Continued from previous page
Our peculiar hierarchy of priorities may be due in part to the influence of Abrahamic religion on Western Civilization and the unique standing accorded to the Bible in American Christianity specifically. The Bible amalgamates the mythology and legal codes of a specific kind of culture: a clan-based tribal society in which herdsmen struggling for survival in an arid and increasingly denuded environment. Males competed to control females and territory while maintaining the purity of bloodlines and inheritance; gods that were modeled on warlords competed for fealty. Consequently, while codes governing sexuality and blasphemy were strict, codes governing violence were complicated.
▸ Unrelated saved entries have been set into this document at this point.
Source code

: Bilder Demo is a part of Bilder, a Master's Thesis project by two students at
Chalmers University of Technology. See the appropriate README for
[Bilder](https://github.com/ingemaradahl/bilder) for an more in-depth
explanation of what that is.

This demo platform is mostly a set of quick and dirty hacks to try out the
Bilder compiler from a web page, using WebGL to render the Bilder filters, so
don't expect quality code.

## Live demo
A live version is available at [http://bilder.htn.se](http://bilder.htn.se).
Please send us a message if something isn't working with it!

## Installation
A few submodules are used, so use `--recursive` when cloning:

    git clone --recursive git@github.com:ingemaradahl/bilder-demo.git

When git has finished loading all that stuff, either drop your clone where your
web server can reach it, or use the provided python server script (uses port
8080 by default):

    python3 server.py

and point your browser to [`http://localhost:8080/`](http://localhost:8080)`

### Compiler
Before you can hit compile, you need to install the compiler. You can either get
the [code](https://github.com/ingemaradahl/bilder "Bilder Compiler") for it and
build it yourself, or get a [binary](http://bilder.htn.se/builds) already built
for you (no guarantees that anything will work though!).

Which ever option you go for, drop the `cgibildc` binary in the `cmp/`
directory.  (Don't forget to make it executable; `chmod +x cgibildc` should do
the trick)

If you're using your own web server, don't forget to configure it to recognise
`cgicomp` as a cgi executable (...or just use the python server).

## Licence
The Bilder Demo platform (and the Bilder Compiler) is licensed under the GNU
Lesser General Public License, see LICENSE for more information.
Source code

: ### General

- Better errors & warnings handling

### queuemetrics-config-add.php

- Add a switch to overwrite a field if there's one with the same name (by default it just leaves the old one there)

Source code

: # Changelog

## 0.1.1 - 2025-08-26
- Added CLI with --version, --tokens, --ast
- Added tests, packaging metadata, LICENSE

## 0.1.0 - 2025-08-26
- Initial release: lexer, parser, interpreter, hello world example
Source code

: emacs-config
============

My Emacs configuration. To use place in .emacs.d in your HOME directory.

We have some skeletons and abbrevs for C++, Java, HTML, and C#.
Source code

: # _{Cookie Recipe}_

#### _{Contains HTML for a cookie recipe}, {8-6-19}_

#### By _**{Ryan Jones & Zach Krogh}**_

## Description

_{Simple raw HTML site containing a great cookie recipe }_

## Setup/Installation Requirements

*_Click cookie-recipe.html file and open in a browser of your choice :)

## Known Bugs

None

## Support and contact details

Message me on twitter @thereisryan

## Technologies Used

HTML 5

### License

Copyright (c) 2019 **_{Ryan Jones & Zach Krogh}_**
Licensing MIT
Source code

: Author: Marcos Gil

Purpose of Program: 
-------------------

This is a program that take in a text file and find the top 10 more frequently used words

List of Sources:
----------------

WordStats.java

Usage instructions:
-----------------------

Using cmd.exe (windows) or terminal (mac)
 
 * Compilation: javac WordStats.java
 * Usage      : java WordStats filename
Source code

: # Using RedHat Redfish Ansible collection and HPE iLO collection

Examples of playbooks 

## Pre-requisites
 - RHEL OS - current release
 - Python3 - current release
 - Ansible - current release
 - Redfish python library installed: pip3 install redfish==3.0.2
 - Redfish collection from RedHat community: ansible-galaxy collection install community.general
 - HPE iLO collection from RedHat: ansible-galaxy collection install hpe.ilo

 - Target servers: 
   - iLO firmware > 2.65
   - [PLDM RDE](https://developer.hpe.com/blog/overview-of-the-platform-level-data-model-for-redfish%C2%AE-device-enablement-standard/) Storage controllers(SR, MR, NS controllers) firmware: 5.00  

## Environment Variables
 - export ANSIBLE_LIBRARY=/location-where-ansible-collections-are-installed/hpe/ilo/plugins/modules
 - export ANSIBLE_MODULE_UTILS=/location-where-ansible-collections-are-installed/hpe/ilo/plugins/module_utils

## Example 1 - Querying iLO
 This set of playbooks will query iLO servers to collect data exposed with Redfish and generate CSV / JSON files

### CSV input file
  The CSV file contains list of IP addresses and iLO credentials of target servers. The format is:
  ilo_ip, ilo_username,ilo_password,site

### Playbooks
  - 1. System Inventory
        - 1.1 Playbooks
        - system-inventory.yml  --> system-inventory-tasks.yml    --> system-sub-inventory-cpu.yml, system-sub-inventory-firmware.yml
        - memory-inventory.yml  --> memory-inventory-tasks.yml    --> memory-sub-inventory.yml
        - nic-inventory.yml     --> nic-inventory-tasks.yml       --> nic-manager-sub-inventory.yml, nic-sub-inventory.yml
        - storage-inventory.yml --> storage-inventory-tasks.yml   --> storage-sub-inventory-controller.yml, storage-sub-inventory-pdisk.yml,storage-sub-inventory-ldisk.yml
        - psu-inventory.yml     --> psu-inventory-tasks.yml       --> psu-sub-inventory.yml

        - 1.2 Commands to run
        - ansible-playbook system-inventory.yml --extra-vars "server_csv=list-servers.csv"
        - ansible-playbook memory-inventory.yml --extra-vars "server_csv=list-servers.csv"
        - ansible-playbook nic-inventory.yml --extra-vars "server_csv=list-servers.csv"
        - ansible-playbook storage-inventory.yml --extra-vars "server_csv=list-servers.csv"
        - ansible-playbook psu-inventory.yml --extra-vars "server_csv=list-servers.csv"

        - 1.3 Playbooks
Yahweh himself originated as a war god. Non-Hebrews were regarded with hostility and indeed, much of the founding story of the Israelite people comprises tales of triumphal genocide. The violence in in the Bible is so extreme that it defines vast portions of the book:
[Edmund Leach] looked at the Bible through the eyes of a communications engineer and asked: what message are these authors trying to get through to the reader? The answer, Leach thought, was that they were trying to obscure the fact that mankind began through incest (Adam and Eve) and so the strategy was to compile a list of atrocities so heinous that, in the end, the original incest would come to look like a harmless act.
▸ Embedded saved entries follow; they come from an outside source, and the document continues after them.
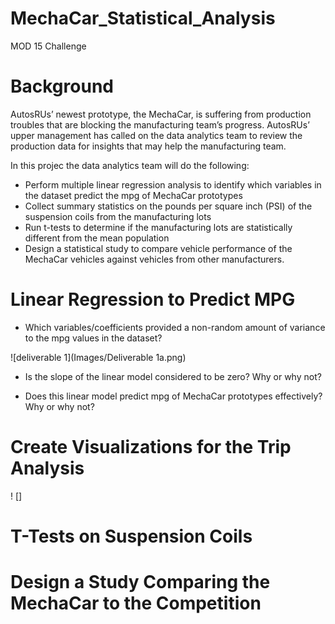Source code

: # MechaCar_Statistical_Analysis
MOD 15 Challenge
# Background
AutosRUs’ newest prototype, the MechaCar, is suffering from production troubles that are blocking the manufacturing team’s progress. AutosRUs’ upper management has called on the data analytics team to review the production data for insights that may help the manufacturing team.

In this projec the data analytics team will do the following:

  * Perform multiple linear regression analysis to identify which variables in the dataset predict the mpg of MechaCar prototypes
  * Collect summary statistics on the pounds per square inch (PSI) of the suspension coils from the manufacturing lots
  * Run t-tests to determine if the manufacturing lots are statistically different from the mean population
  * Design a statistical study to compare vehicle performance of the MechaCar vehicles against vehicles from other manufacturers. 


# Linear Regression to Predict MPG
  * Which variables/coefficients provided a non-random amount of variance to the mpg values in the dataset?


![deliverable 1](Images/Deliverable 1a.png)


  * Is the slope of the linear model considered to be zero? Why or why not?


  * Does this linear model predict mpg of MechaCar prototypes effectively? Why or why not?



# Create Visualizations for the Trip Analysis
 ! []

# T-Tests on Suspension Coils



# Design a Study Comparing the MechaCar to the Competition

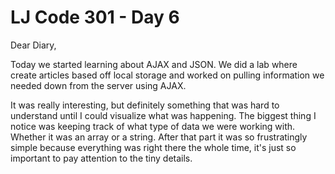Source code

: # LJ Code 301 - Day 6

Dear Diary,

Today we started learning about AJAX and JSON. We did a lab where create articles based off local storage and worked on pulling information we needed down from the server using AJAX.

It was really interesting, but definitely something that was hard to understand until I could visualize what was happening. The biggest thing I notice was keeping track of what type of data we were working with. Whether it was an array or a string. After that part it was so frustratingly simple because everything was right there the whole time, it's just so important to pay attention to the tiny details.
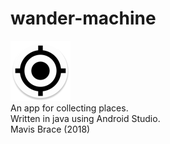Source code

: # wander-machine
![Alt text](/app/src/main/res/mipmap-xhdpi/ic_launcher.png?raw=true "Title")<br />
An app for collecting places.<br />
Written in java using Android Studio. <br />
Mavis Brace (2018)
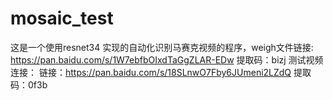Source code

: # mosaic_test
这是一个使用resnet34 实现的自动化识别马赛克视频的程序，weigh文件链接:
   https://pan.baidu.com/s/1W7ebfbOIxdTaGgZLAR-EDw 提取码：bizj 
测试视频连接：
   链接：https://pan.baidu.com/s/18SLnwO7Fby6JUmeni2LZdQ 提取码：0f3b 

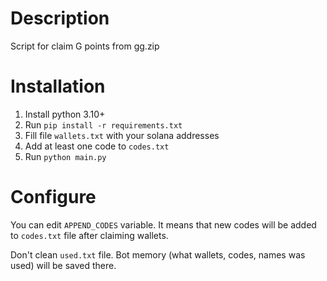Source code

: # Description
Script for claim G points from gg.zip

# Installation

1. Install python 3.10+
2. Run `pip install -r requirements.txt`
3. Fill file `wallets.txt` with your solana addresses
4. Add at least one code to `codes.txt`
5. Run `python main.py`

# Configure
You can edit `APPEND_CODES` variable. It means that new codes will be added to `codes.txt` file after claiming wallets.

Don't clean `used.txt` file. Bot memory (what wallets, codes, names was used) will be saved there.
Whether history or mythology or some fusion of the two, the Bible stories, when tallied, include an estimated 25 million violent deaths. And yet, like any people, the internal narrative of God’s Chosen Ones is one of yearning for peace and prosperity, the dream of an idyllic past in which the lion lay down with the lamb; an idyllic future in which men will beat their swords into plowshares and the lamb and lion will lie down together again.
Like the ancient Israelites, we Americans see ourselves as peacemakers. During the midwinter holiday season, Peace on Earth is sung from choir lofts and hung in shopping malls. We complain about our role as “policeman to the world.” And yet, if we could see ourselves as others see us, we would see a people who, like the ancient Israelites have created unparalleled archetypes of violence: the Rambo, the mushroom cloud, the Tommy Gun, the Cowboy. Hollywood ensures that, even independent of the world’s best funded military, violence is one of our top exports.
I once rode a bus to a then small town in Mexico called San Cristobal de las Casas. The ride was my introduction to a new phenomenon that would become a bane during subsequent budget travel: video on buses and trains. It was also my first awakening to the level of violence we Americans export to the world as storytellers. Real dialogue can be hard to translate; psychological or social nuance almost impossible. But sex and violence are universals, which means they are even more ubiquitous in the movies that cross cultural and economic lines than those that don’t.
On this particular bus ride, the gratis entertainment was about a serial killer who was making snuff films. As we swayed around mountain switchbacks, the sound blared. Men, traditionally clad women, and small children pressed against each other, with no option but to face the screen depicting death scene after death scene. My savage hope was that the other passengers were motion sick like me and that the pairing of the film and switchbacks was conditioning a permanent visceral aversion to sexual violence. Later that year, on an all-night bus, I would find myself assaulted by my first movie about people hunting people. The male lead was a hunky white supremacist, a farmer by day who secretly liked to hunt Blacks.